Esiste l’anonimato in rete?
Bisogna sfatare un mito: l’anonimato in rete non esiste. Il percorso potrà essere complicato, potrà servire del tempo, potrà essere necessaria la cooperazione giudiziaria internazionale, ma alla fine si arriva sempre ad un nome e un cognome.
I debitori colpevoli hanno il diritto alla tutela della privacy? Se ne è parlato nel caso di fallimenti bancari importanti
Va anzitutto precisato che la maggior parte dei debitori, in quanto persone giuridiche, dal 2011 è sottratta alla tutela accordata dal Codice privacy. Diverso è il caso se a ricevere i prestiti siano state persone fisiche. In proposito la legge – in primo luogo quella sul segreto bancario – tutela la legittima aspettativa di riservatezza, che ciascuno deve poter avere nel momento in cui richiede ed ottiene un prestito.
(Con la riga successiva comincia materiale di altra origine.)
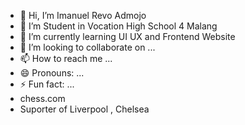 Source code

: - 👋 Hi, I’m Imanuel Revo Admojo
- 👀 I’m Student in Vocation High School 4 Malang
- 🌱 I’m currently learning UI UX and Frontend Website
- 💞️ I’m looking to collaborate on ...
- 📫 How to reach me ...
- 😄 Pronouns: ...
- ⚡ Fun fact: ...
- chess.com
- Suporter of Liverpool , Chelsea 

<!---
F-777/F-777 is a ✨ special ✨ repository because its `README.md` (this file) appears on your GitHub profile.
You can click the Preview link to take a look at your changes.
--->
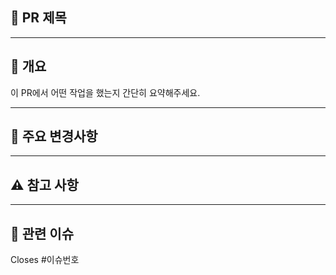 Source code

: ## 📝 PR 제목

---

## 📌 개요
이 PR에서 어떤 작업을 했는지 간단히 요약해주세요.


---

## 🧩 주요 변경사항
 

---

## ⚠️ 참고 사항
 

---

## 🔗 관련 이슈
Closes #이슈번호  
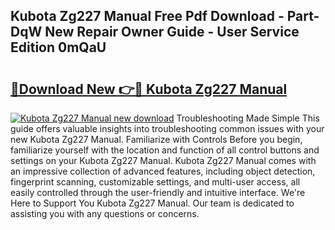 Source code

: ## Kubota Zg227 Manual Free Pdf Download - Part-DqW New Repair Owner Guide - User Service Edition 0mQaU

# <h2><a href="http://bc93320.oget.top/?id=Kubota+Zg227+Manual">🔗Download New 👉🔴 Kubota Zg227 Manual</a></h2>

[![Kubota Zg227 Manual new download](https://i.imgur.com/5g1atiW.png)](http://bc93320.oget.top/?id=Kubota+Zg227+Manual)
Troubleshooting Made Simple This guide offers valuable insights into troubleshooting common issues with your new Kubota Zg227 Manual. Familiarize with Controls Before you begin, familiarize yourself with the location and function of all control buttons and settings on your Kubota Zg227 Manual. Kubota Zg227 Manual comes with an impressive collection of advanced features, including object detection, fingerprint scanning, customizable settings, and multi-user access, all easily controlled through the user-friendly and intuitive interface. We're Here to Support You Kubota Zg227 Manual. Our team is dedicated to assisting you with any questions or concerns.
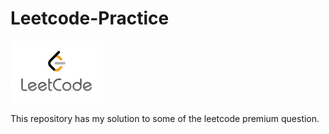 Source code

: # Leetcode-Practice

<img src="https://github.com/rishabh-agarwal/Leetcode-Practice/blob/master/images/leetCode.jpeg" width="148">

This repository has my solution to some of the leetcode premium question. 


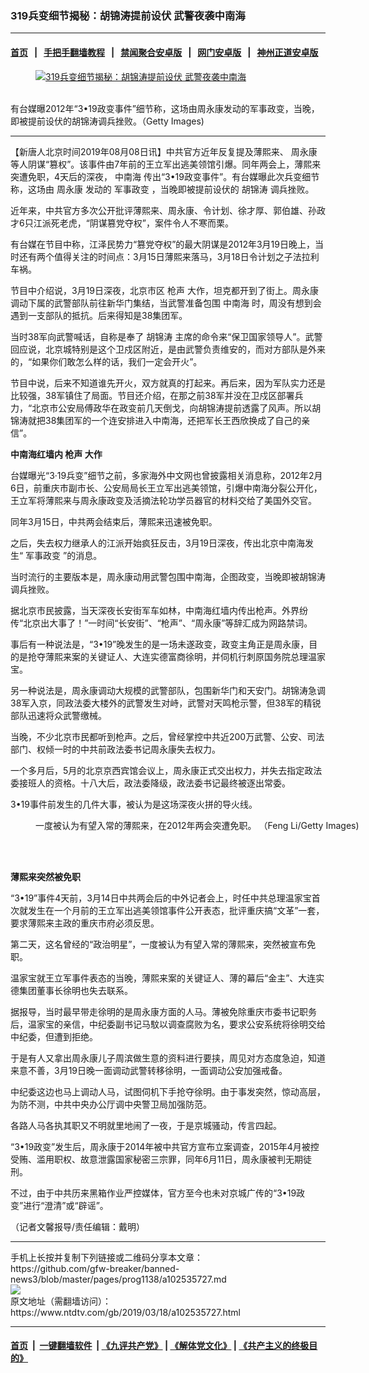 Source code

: ### 319兵变细节揭秘：胡锦涛提前设伏 武警夜袭中南海
------------------------

#### [首页](https://github.com/gfw-breaker/banned-news3/blob/master/README.md) &nbsp;&nbsp;|&nbsp;&nbsp; [手把手翻墙教程](https://github.com/gfw-breaker/guides/wiki) &nbsp;&nbsp;|&nbsp;&nbsp; [禁闻聚合安卓版](https://github.com/gfw-breaker/bn-android) &nbsp;&nbsp;|&nbsp;&nbsp; [网门安卓版](https://github.com/oGate2/oGate) &nbsp;&nbsp;|&nbsp;&nbsp; [神州正道安卓版](https://github.com/SzzdOgate/update) 



<div><div class="featured_image">
 <a href="https://i.ntdtv.com/assets/uploads/2019/08/p8920531a956532824.jpg" target="_blank">
  <figure>
   <img alt="319兵变细节揭秘：胡锦涛提前设伏 武警夜袭中南海" src="https://i.ntdtv.com/assets/uploads/2019/08/p8920531a956532824-800x450.jpg"/>
  </figure><br/>
 </a>
 <span class="caption">
  有台媒曝2012年“3•19政变事件”细节称，这场由周永康发动的军事政变，当晚，即被提前设伏的胡锦涛调兵挫败。（Getty Images)
 </span>
</div>
</div><hr/><div><div class="post_content" itemprop="articleBody">
 <p>
  【新唐人北京时间2019年08月08日讯】中共官方近年反复提及薄熙来、
  <ok href="https://www.ntdtv.com/gb/周永康.htm">
   周永康
  </ok>
  等人阴谋“篡权”。该事件由7年前的王立军出逃美领馆引爆。同年两会上，薄熙来突遭免职，4天后的深夜，
  <ok href="https://www.ntdtv.com/gb/中南海.htm">
   中南海
  </ok>
  传出“3•19政变事件”。有台媒曝此次兵变细节称，这场由
  <ok href="https://www.ntdtv.com/gb/周永康.htm">
   周永康
  </ok>
  发动的
  <ok href="https://www.ntdtv.com/gb/军事政变.htm">
   军事政变
  </ok>
  ，当晚即被提前设伏的
  <ok href="https://www.ntdtv.com/gb/胡锦涛.htm">
   胡锦涛
  </ok>
  调兵挫败。
 </p>
 <p>
  近年来，中共官方多次公开批评薄熙来、周永康、令计划、徐才厚、郭伯雄、孙政才6只江派死老虎，“阴谋篡党夺权”，案件令人不寒而栗。
 </p>
 <p>
  有台媒在节目中称，江泽民势力“篡党夺权”的最大阴谋是2012年3月19日晚上，当时还有两个值得关注的时间点：3月15日薄熙来落马，3月18日令计划之子法拉利车祸。
 </p>
 <p>
  节目中介绍说，3月19日深夜，北京市区
  <ok href="https://www.ntdtv.com/gb/枪声.htm">
   枪声
  </ok>
  大作，坦克都开到了街上。周永康调动下属的武警部队前往新华门集结，当武警准备包围
  <ok href="https://www.ntdtv.com/gb/中南海.htm">
   中南海
  </ok>
  时，周没有想到会遇到一支部队的抵抗。后来得知是38集团军。
 </p>
 <p>
  当时38军向武警喊话，自称是奉了
  <ok href="https://www.ntdtv.com/gb/胡锦涛.htm">
   胡锦涛
  </ok>
  主席的命令来“保卫国家领导人”。武警回应说，北京城特别是这个卫戍区附近，是由武警负责维安的，而对方部队是外来的，“如果你们敢怎么样的话，我们一定会开火”。
 </p>
 <p>
  节目中说，后来不知道谁先开火，双方就真的打起来。再后来，因为军队实力还是比较强，38军镇住了局面。节目还介绍，在那之前38军并没在卫戍区部署兵力，“北京市公安局傅政华在政变前几天倒戈，向胡锦涛提前透露了风声。所以胡锦涛就把38集团军的一个连安排进入中南海，还把军长王西欣换成了自己的亲信”。
 </p>
 <p>
  <strong>
   中南海红墙内
   <ok href="https://www.ntdtv.com/gb/枪声.htm">
    枪声
   </ok>
   大作
  </strong>
 </p>
 <p>
  台媒曝光“3·19兵变”细节之前，多家海外中文网也曾披露相关消息称，2012年2月6日，前重庆市副市长、公安局局长王立军出逃美领馆，引爆中南海分裂公开化，王立军将薄熙来与周永康政变及活摘法轮功学员器官的材料交给了美国外交官。
 </p>
 <p>
  同年3月15日，中共两会结束后，薄熙来迅速被免职。
 </p>
 <p>
  之后，失去权力继承人的江派开始疯狂反击，3月19日深夜，传出北京中南海发生“
  <ok href="https://www.ntdtv.com/gb/军事政变.htm">
   军事政变
  </ok>
  ”的消息。
 </p>
 <p>
  当时流行的主要版本是，周永康动用武警包围中南海，企图政变，当晚即被胡锦涛调兵挫败。
 </p>
 <p>
  据北京市民披露，当天深夜长安街军车如林，中南海红墙内传出枪声。外界纷传“北京出大事了！”一时间“长安街”、“枪声”、“周永康”等辞汇成为网路禁词。
 </p>
 <p>
  事后有一种说法是，“3•19”晚发生的是一场未遂政变，政变主角正是周永康，目的是抢夺薄熙来案的关键证人、大连实德富商徐明，并伺机行刺原国务院总理温家宝。
 </p>
 <p>
  另一种说法是，周永康调动大规模的武警部队，包围新华门和天安门。胡锦涛急调38军入京，同政法委大楼外的武警发生对峙，武警对天鸣枪示警，但38军的精锐部队迅速将众武警缴械。
 </p>
 <p>
  当晚，不少北京市民都听到枪声。之后，曾经掌控中共近200万武警、公安、司法部门、权倾一时的中共前政法委书记周永康失去权力。
 </p>
 <p>
  一个多月后，5月的北京京西宾馆会议上，周永康正式交出权力，并失去指定政法委接班人的资格。十八大后，政法委降级，政法委书记最终被逐出常委。
 </p>
 <p>
  3•19事件前发生的几件大事，被认为是这场深夜火拼的导火线。
 </p>
 <figure class="wp-caption alignnone" id="attachment_102563846" style="width: 600px">
  <ok href="https://i.ntdtv.com/assets/uploads/2019/04/GettyImages-181510632-1.jpg">
   <img alt="" class="size-medium wp-image-102563846" src="https://i.ntdtv.com/assets/uploads/2019/04/GettyImages-181510632-1-600x319.jpg"/>
  </ok>
  <br/><figcaption class="wp-caption-text">
   一度被认为有望入常的薄熙来，在2012年两会突遭免职。 （Feng Li/Getty Images)
  </figcaption><br/>
 </figure><br/>
 <p>
  <strong>
   薄熙来突然被免职
  </strong>
 </p>
 <p>
  “3•19”事件4天前，3月14日中共两会后的中外记者会上，时任中共总理温家宝首次就发生在一个月前的王立军出逃美领馆事件公开表态，批评重庆搞“文革”一套，要求薄熙来主政的重庆市府必须反思。
 </p>
 <p>
  第二天，这名曾经的“政治明星”，一度被认为有望入常的薄熙来，突然被宣布免职。
 </p>
 <p>
  温家宝就王立军事件表态的当晚，薄熙来案的关键证人、薄的幕后“金主”、大连实德集团董事长徐明也失去联系。
 </p>
 <p>
  据报导，当时最早带走徐明的是周永康方面的人马。薄被免除重庆市委书记职务后，温家宝的亲信，中纪委副书记马馼以调查腐败为名，要求公安系统将徐明交给中纪委，但遭到拒绝。
 </p>
 <p>
  于是有人又拿出周永康儿子周滨做生意的资料进行要挟，周见对方态度急迫，知道来意不善，3月19日晚一面调动武警转移徐明，一面调动公安加强戒备。
 </p>
 <p>
  中纪委这边也马上调动人马，试图伺机下手抢夺徐明。由于事发突然，惊动高层，为防不测，中共中央办公厅调中央警卫局加强防范。
 </p>
 <p>
  各路人马各执其职又不明就里地闹了一夜，于是京城骚动，传言四起。
 </p>
 <p>
  “3•19政变”发生后，周永康于2014年被中共官方宣布立案调查，2015年4月被控受贿、滥用职权、故意泄露国家秘密三宗罪，同年6月11日，周永康被判无期徒刑。
 </p>
 <p>
  不过，由于中共历来黑箱作业严控媒体，官方至今也未对京城广传的“3•19政变”进行“澄清”或“辟谣”。
 </p>
 <p>
  （记者文馨报导/责任编辑：戴明）
 </p>
 <div class="single_ad">
 </div>
</div>
</div>
<hr/>
手机上长按并复制下列链接或二维码分享本文章：<br/>
https://github.com/gfw-breaker/banned-news3/blob/master/pages/prog1138/a102535727.md <br/>
<a href='https://github.com/gfw-breaker/banned-news3/blob/master/pages/prog1138/a102535727.md'><img src='https://github.com/gfw-breaker/banned-news3/blob/master/pages/prog1138/a102535727.md.png'/></a> <br/>
原文地址（需翻墙访问）：https://www.ntdtv.com/gb/2019/03/18/a102535727.html


------------------------
#### [首页](https://github.com/gfw-breaker/banned-news3/blob/master/README.md) &nbsp;|&nbsp; [一键翻墙软件](https://github.com/gfw-breaker/nogfw/blob/master/README.md) &nbsp;| [《九评共产党》](https://github.com/gfw-breaker/9ping.md/blob/master/README.md#九评之一评共产党是什么) | [《解体党文化》](https://github.com/gfw-breaker/jtdwh.md/blob/master/README.md) | [《共产主义的终极目的》](https://github.com/gfw-breaker/gczydzjmd.md/blob/master/README.md)


<img src='http://gfw-breaker.win/banned-news3/pages/prog1138/a102535727.md' width='0px' height='0px'/>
In conclusione, quali strumenti ha il cittadino per difendersi dall’uso illecito dei dati personali?
Il cittadino può presentare un ricorso o una segnalazione al Garante o adire l’autorità giudiziaria. Comunque un maggiore livello di consapevolezza può aiutare a difendersi: meno dati si mettono on line, più alto è il loro livello di protezione e minori sono i rischi. Con il nuovo Regolamento europeo poi, è importante ricordarlo, non solo i fornitori di servizi di telecomunicazioni e comunicazioni elettroniche, ma anche pubbliche amministrazioni, aziende, strutture sanitarie pubbliche e private, istituti bancari, avranno l’obbligo di comunicare al Garante privacy la perdita o la distruzione di dati personali che possono verificarsi a seguito di attacchi informatici, accessi abusivi, incidenti. La mancata comunicazione comporta pesanti sanzioni pecuniarie.